If a written notice of allocation does not qualify, no deduction is allowable at the time it is issued. However, the cooperative is entitled to a deduction or refund of tax when the nonqualified written notice of allocation is finally redeemed, if that notice was paid as a patronage dividend during the payment period for the tax year during which the patronage occurred. The deduction or refund is allowed, but only to the extent that amounts paid to redeem the nonqualified written notice of allocation are paid in money or other property (other than written notices of allocation). They cannot be more than the stated dollar amounts of the nonqualified written notice of allocation. See section 1382(b) and related regulations. See also section 1383.
See Rev. Rul. 81-103, 1981-1 C.B. 447, for the redemption of nonqualified written notices of allocation issued to patrons by a payment of cash and a crediting of accounts receivable due from patrons.
Note. See section 1383 for special rules for figuring the cooperative's tax in the year nonqualified written notices of allocation are redeemed. The cooperative is entitled to:
- A deduction in the tax year the nonqualified written notices of allocation are redeemed (if permitted under section 1382(b)(2) or (4) or section 1382(c)(2)(B)) or
- A tax credit based on a recomputation of tax for the year(s) the nonqualified written notices of allocation were issued. See instructions for line 32f.

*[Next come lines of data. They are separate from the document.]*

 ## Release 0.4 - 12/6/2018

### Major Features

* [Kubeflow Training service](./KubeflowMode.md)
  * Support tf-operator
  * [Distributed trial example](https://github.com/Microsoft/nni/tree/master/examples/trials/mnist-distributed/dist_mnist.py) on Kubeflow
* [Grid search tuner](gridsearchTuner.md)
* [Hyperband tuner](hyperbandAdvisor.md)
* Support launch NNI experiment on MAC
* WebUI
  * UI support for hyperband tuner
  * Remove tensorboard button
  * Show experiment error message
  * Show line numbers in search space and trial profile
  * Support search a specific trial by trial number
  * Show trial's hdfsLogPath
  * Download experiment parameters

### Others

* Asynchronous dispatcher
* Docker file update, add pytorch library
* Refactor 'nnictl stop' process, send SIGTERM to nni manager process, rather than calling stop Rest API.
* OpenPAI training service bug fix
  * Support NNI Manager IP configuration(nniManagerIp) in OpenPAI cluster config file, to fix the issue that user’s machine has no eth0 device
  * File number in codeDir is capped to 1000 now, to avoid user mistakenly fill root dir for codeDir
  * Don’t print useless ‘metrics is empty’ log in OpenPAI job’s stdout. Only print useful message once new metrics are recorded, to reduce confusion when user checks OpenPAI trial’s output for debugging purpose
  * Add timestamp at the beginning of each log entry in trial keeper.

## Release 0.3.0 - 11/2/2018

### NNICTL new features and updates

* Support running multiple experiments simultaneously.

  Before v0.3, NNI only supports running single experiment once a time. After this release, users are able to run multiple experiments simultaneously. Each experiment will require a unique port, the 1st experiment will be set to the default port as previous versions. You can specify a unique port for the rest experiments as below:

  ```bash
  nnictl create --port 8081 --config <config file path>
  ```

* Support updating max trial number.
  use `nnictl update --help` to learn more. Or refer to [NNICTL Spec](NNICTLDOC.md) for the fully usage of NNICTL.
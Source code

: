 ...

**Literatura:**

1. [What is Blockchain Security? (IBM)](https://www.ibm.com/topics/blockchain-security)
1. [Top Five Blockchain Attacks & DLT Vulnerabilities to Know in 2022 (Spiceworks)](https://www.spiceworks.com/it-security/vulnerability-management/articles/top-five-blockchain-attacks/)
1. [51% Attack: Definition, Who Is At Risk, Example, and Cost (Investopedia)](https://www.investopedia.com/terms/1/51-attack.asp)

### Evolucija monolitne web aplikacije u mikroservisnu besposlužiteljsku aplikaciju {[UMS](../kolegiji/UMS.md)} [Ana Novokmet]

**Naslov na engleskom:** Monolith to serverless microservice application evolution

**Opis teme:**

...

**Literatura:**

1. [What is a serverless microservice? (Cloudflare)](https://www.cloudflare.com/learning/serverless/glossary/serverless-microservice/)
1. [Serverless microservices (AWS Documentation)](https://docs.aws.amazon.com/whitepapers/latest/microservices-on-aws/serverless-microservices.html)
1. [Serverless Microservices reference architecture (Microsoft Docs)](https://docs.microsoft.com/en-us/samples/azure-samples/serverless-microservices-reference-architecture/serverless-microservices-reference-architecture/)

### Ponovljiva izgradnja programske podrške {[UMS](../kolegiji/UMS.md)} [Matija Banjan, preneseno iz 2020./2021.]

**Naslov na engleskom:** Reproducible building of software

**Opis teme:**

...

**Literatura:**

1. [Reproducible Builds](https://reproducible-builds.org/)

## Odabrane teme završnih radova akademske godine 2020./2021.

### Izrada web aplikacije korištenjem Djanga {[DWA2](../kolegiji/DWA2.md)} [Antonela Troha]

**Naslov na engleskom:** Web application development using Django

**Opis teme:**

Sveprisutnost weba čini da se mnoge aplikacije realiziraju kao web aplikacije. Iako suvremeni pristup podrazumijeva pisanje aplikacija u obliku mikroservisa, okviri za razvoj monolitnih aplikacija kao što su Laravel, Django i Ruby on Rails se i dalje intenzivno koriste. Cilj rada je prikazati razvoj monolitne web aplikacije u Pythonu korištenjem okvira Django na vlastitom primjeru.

Amounts paid to patrons are not patronage dividends if paid:
- Out of earnings not from business done with or for patrons;
- Out of earnings from business done with or for other patrons to whom no amounts or smaller amounts are paid for substantially identical transactions;
- To redeem capital stock, certificates of indebtedness, revolving fund certificates, retain certificates, letters of advice, or other similar documents; or
- Without reference to the net earnings of the cooperative organization from business done with or for its patrons.